(Collected data)
○ ○ ○ ○
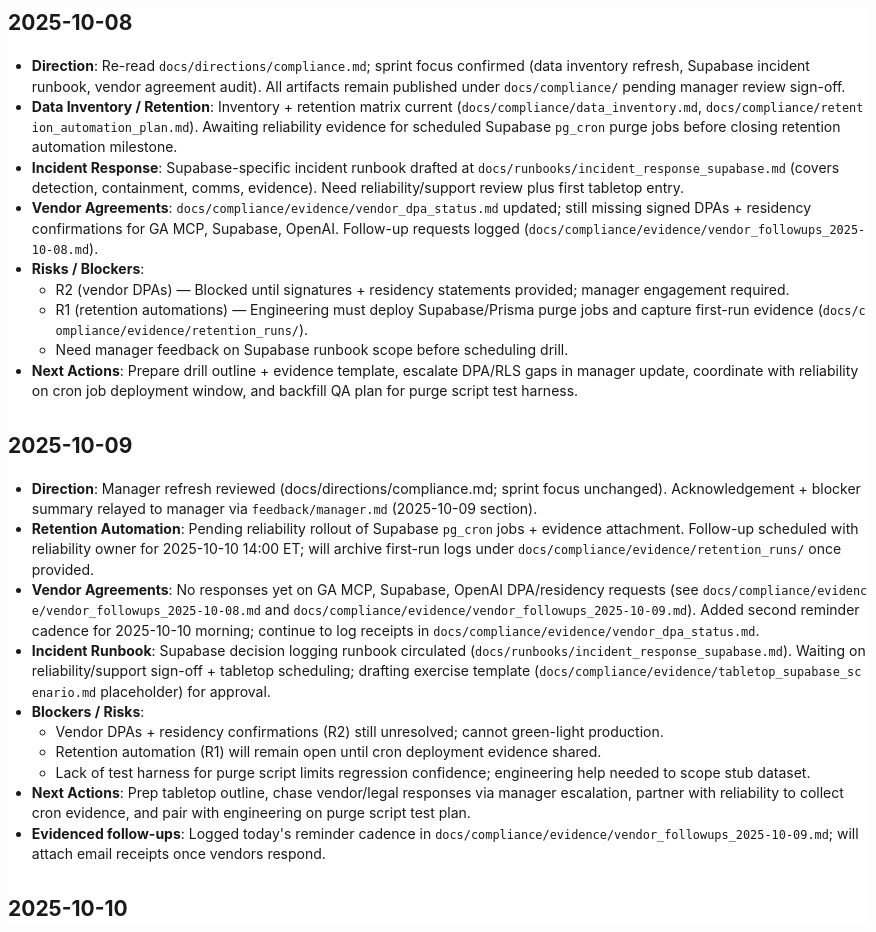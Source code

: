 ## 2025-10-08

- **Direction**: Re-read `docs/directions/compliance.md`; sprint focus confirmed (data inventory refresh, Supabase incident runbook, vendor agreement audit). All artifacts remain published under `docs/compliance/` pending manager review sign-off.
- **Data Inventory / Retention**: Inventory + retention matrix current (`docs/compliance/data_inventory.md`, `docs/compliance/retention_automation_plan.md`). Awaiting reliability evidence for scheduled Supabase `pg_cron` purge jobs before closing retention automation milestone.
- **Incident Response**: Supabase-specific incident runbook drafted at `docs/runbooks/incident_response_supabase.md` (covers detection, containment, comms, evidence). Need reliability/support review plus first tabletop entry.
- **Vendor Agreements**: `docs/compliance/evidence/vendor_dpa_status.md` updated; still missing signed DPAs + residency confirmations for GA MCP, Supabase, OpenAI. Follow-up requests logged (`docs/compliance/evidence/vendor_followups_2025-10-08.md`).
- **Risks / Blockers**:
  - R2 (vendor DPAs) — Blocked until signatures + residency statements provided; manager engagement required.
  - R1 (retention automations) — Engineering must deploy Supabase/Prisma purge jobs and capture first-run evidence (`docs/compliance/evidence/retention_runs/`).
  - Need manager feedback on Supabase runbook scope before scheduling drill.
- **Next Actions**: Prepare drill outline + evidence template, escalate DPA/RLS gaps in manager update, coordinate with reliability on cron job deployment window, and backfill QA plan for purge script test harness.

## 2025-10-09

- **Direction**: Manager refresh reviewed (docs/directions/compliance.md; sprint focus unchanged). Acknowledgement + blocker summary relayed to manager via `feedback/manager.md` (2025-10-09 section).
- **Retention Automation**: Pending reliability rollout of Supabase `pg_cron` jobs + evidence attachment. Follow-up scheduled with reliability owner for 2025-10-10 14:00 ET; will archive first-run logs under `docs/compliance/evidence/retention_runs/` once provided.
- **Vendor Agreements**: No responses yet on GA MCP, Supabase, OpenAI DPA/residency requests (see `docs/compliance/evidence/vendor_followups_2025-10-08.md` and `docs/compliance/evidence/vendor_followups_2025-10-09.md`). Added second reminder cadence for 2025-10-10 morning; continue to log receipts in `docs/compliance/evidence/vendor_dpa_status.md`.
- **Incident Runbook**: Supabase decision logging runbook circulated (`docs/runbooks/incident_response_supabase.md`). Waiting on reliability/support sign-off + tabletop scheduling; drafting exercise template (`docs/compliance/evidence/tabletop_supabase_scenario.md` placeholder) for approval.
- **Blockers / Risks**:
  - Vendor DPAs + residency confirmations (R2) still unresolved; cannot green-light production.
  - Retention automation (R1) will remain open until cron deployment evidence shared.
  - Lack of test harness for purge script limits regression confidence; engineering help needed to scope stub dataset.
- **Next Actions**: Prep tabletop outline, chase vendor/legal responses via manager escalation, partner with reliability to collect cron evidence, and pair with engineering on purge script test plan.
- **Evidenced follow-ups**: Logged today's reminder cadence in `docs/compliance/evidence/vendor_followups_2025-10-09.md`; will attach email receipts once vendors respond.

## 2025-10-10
○ ○ ○ ○
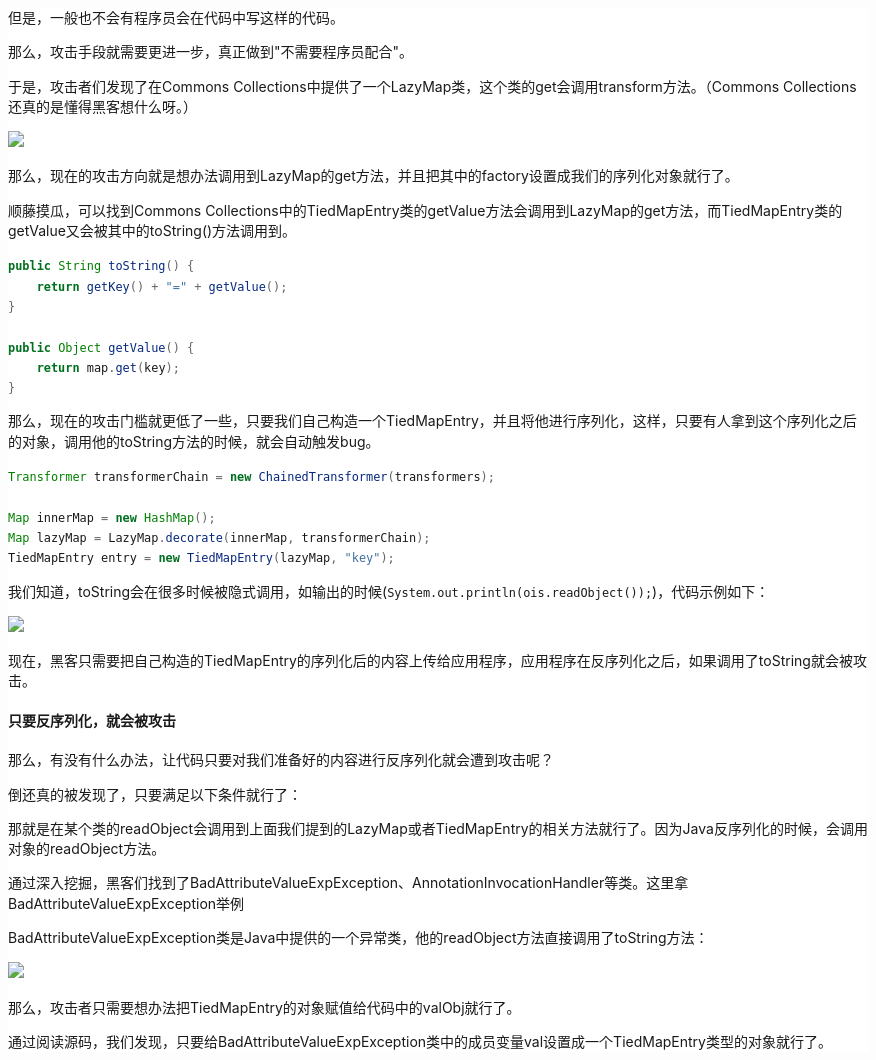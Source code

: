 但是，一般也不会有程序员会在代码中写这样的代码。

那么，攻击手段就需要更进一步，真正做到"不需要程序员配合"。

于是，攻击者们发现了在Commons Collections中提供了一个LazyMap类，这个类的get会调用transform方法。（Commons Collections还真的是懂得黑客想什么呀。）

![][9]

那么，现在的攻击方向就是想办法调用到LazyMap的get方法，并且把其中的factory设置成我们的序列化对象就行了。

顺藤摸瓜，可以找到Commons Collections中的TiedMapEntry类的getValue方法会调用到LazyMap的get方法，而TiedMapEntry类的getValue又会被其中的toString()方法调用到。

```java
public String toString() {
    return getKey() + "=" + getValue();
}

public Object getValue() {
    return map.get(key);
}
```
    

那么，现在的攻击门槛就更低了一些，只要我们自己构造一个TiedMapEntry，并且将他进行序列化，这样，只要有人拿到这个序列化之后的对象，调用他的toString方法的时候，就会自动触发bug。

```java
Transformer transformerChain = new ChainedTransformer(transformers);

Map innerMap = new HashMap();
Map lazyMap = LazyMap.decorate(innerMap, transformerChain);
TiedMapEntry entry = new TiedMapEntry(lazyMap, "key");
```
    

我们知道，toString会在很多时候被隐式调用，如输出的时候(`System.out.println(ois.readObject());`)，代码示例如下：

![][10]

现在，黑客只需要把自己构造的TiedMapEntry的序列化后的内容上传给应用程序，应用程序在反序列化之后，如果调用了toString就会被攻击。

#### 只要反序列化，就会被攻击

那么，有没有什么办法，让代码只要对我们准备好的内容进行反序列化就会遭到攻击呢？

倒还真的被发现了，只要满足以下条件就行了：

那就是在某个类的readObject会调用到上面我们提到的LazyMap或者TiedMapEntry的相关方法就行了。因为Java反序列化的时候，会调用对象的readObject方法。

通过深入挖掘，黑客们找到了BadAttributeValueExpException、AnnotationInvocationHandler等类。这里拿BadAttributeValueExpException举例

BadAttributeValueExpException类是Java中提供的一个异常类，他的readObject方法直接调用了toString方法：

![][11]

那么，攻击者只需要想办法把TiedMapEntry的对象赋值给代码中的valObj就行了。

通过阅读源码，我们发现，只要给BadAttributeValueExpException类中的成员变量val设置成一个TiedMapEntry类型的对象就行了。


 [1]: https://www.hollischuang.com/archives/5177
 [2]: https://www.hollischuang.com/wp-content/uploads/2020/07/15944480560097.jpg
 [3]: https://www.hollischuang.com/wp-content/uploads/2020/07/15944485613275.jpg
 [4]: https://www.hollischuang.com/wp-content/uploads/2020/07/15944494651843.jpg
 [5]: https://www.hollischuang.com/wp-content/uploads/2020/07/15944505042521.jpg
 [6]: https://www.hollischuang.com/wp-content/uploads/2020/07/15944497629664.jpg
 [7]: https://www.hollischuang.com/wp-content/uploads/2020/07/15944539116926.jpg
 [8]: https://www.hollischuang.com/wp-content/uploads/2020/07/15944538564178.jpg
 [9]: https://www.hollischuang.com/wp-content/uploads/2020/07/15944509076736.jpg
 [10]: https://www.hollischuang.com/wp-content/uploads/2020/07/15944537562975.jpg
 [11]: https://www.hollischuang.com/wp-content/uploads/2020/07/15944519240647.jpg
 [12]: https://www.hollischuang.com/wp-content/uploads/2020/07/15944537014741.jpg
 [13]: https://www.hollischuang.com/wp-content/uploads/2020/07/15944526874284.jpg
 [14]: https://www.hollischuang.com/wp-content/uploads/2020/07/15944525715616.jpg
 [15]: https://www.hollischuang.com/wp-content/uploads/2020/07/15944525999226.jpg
○ ○ ○ ○
• [WORK ITEM] What is the number of lines in the data that include "residency"? Respond with that number and no other text.

• [TASK RESULT] 4